**Problem requirements**
In the records below, find the line that contains "A.$x \in (-\infty,-15) \cup (-9,11)$\\" and the line that contains "G.$x \in (-\infty,-15) \cup [-9,11]$\\", then retype exactly those two lines and every line between them.

== Segment start ==

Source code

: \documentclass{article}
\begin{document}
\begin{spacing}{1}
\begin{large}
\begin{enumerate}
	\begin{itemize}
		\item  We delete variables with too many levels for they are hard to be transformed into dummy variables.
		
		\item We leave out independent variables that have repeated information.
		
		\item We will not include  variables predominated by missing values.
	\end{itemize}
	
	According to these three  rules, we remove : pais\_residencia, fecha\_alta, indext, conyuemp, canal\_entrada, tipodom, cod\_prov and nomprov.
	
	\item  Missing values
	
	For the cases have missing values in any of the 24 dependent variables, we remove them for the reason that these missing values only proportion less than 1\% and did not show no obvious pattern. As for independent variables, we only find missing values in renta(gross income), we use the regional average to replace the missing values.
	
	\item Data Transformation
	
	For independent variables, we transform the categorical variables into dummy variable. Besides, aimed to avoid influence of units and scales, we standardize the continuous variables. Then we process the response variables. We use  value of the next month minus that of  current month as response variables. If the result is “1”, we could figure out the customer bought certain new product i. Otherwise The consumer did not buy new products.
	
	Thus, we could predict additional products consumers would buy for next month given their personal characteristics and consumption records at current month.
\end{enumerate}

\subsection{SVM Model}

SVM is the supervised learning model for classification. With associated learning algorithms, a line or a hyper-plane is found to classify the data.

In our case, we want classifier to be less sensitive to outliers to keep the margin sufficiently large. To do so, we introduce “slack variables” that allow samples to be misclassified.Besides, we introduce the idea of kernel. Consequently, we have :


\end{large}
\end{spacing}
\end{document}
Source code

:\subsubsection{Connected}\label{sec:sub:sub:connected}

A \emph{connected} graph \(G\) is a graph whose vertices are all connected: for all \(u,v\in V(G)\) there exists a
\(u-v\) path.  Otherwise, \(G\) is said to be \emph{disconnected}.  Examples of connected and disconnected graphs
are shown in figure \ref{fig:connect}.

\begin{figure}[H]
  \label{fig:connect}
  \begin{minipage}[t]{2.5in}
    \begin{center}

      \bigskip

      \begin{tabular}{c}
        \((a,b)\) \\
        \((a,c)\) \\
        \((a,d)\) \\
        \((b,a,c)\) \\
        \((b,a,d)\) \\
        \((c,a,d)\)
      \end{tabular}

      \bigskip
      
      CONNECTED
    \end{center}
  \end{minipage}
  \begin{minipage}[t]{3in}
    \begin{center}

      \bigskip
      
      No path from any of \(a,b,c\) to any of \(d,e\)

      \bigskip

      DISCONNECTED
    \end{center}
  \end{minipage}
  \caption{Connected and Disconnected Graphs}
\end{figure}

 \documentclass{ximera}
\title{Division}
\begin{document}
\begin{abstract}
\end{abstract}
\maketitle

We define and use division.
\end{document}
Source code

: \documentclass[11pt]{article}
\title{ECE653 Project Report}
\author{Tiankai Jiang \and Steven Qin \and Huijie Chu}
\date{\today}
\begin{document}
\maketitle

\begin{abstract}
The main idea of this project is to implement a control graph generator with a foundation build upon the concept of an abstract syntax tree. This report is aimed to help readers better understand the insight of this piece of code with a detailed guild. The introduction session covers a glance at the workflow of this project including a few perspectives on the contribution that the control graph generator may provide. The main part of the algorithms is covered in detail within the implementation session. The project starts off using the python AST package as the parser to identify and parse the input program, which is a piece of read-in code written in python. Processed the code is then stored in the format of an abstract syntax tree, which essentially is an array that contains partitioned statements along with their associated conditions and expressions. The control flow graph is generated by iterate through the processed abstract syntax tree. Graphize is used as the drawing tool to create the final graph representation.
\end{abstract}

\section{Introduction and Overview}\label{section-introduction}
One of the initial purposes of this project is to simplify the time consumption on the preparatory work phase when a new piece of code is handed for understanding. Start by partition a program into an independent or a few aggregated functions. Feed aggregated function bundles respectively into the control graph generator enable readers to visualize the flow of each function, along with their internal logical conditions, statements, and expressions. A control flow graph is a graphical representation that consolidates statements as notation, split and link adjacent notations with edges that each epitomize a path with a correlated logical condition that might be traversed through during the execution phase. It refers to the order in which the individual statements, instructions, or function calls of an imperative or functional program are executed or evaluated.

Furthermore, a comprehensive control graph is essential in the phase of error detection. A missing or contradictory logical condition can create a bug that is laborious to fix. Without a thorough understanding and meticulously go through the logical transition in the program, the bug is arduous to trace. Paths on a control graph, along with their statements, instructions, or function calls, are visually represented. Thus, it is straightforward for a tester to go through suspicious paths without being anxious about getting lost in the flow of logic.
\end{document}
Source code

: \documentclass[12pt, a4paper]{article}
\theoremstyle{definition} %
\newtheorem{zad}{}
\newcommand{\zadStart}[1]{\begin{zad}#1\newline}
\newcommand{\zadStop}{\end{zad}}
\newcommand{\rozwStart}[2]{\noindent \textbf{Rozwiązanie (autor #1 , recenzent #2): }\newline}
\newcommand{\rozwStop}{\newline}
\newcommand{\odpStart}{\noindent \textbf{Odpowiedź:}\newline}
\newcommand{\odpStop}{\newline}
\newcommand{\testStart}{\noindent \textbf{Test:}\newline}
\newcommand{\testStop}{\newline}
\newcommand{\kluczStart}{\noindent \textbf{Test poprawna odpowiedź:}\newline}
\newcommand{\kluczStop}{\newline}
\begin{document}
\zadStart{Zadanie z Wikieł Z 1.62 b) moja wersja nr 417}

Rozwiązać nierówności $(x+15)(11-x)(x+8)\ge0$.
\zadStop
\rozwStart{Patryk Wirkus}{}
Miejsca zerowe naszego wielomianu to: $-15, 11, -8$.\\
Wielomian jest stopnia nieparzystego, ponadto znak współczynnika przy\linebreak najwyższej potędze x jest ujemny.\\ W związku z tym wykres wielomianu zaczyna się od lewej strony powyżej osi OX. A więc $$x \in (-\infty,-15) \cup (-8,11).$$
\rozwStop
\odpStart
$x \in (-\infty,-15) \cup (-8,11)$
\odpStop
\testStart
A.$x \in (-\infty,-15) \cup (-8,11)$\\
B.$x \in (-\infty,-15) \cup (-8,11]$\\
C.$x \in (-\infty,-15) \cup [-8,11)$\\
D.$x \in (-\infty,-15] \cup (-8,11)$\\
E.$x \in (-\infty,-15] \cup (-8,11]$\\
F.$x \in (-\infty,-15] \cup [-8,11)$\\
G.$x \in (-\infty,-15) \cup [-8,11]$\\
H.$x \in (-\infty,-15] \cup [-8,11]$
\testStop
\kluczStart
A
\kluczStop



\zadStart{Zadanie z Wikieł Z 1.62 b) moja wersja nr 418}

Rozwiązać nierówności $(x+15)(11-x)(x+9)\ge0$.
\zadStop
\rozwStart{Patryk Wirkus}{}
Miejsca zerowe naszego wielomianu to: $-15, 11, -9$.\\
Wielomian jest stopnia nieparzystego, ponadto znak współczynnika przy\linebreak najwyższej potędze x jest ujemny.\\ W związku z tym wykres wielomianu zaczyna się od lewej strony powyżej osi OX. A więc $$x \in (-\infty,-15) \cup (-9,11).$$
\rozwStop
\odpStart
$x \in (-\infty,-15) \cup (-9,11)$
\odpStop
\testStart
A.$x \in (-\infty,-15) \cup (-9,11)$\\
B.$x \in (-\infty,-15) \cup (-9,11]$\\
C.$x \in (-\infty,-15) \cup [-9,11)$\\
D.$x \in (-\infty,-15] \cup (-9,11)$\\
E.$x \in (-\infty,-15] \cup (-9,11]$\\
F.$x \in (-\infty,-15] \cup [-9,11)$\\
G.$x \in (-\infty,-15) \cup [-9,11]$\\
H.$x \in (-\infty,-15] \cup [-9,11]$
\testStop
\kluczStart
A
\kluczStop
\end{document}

== Segment end ==

**Completed exercise**
A.$x \in (-\infty,-15) \cup (-9,11)$\\
B.$x \in (-\infty,-15) \cup (-9,11]$\\
C.$x \in (-\infty,-15) \cup [-9,11)$\\
D.$x \in (-\infty,-15] \cup (-9,11)$\\
E.$x \in (-\infty,-15] \cup (-9,11]$\\
F.$x \in (-\infty,-15] \cup [-9,11)$\\
G.$x \in (-\infty,-15) \cup [-9,11]$\\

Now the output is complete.